Upper Klamath Lake flows predicted to be above normal in April 

 
by SARA HOTTMAN, Herald and News 1/15/11
 
     The National Resources Conservation Service forecasts plenty of water in Upper Klamath Lake by the summer, according to the first snowpack report of the season.
 
   The agency tracks snow accumulation at 15 sites around the Klamath Basin to estimate how much water bodies will be replenished.
 
   According to the report, by the time the water year begins in April, Upper Klamath Lake
flows will be 116 percent of normal, Gerber Reservoir will be 129 percent of normal, and the Williamson River will be 117 percent of normal.  
 
   Irrigators, tribes, wildlife refuges, and other water users that depend on water deliveries from the federal Bureau of Reclamation hope snowpack remains above average, since at least 75 percent of summer water supply comes from winter snowpack, said Jon Lea, NRCS snow survey supervisor for Oregon.
 
   As snow that accumulated in the winter melts in the summer, it replenishes surface water. The more snow in the winter, the more surface water will be available in the summer.
 
   “We have a lot of confidence the lake is in good shape going through the end of February,” said Jason Phillips, the new BOR area manager for the Klamath Reclamation Project.

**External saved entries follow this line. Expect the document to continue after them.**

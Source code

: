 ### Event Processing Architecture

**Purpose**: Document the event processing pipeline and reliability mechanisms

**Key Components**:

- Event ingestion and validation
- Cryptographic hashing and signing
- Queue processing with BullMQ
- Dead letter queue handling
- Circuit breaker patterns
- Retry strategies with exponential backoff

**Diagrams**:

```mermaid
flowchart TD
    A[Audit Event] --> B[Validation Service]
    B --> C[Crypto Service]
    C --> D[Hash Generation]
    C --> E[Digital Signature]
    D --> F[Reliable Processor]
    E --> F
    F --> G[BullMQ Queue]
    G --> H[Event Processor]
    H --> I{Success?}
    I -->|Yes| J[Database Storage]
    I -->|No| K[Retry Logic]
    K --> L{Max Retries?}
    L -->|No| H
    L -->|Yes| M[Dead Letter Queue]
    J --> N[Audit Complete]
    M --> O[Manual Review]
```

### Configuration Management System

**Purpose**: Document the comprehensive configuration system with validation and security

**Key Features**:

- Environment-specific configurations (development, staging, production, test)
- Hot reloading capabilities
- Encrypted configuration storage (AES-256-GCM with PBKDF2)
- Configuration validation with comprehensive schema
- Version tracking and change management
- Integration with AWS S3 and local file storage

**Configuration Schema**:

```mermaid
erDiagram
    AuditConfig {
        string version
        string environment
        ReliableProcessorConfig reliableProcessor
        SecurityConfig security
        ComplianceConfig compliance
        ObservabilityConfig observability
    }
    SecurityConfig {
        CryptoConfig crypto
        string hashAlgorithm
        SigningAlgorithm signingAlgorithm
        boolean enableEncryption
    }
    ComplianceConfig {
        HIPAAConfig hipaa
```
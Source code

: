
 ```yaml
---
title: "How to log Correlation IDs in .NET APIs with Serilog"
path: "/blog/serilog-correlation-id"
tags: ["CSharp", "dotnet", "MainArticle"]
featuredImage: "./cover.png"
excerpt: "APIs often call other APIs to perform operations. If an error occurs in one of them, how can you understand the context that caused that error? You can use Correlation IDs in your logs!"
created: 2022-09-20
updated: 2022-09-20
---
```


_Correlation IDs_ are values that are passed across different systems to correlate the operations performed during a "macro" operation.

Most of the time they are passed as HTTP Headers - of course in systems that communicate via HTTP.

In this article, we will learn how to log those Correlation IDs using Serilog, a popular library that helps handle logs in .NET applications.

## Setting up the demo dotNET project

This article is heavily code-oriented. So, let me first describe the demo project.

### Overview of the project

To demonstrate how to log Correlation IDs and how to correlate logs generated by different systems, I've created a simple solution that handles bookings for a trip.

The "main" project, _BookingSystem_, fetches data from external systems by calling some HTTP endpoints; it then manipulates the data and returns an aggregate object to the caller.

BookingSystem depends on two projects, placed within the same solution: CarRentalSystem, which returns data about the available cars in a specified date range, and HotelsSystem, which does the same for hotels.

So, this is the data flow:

   Last winter was 39 percent drier than average, causing a water shortage that distributed to Klamath Reclamation Project irrigators less than half of their normal water allotment and left refuges dry.

   BOR stores water in Upper Klamath Lake and releases it down the Klamath River to fulfill biological opinions regulating lake depth and river flow, intended to protect endangered sucker and coho salmon.  
   Upper Klamath Lake can hold up to 523,700 acre feet of water, a maximum elevation of 4,143.3 feet. As of Friday afternoon, it was at 4,141.14 feet. An acre foot is a volume of water one acre in surface area and one foot deep.
 
   A National Fish and Wildlife Service biological opinion requires the lake elevation be 4,141.5 feet by the end of February. Through the irrigation season, April through September, BOR must meet targets from 4,141 feet in April to 4,137.5 feet in September.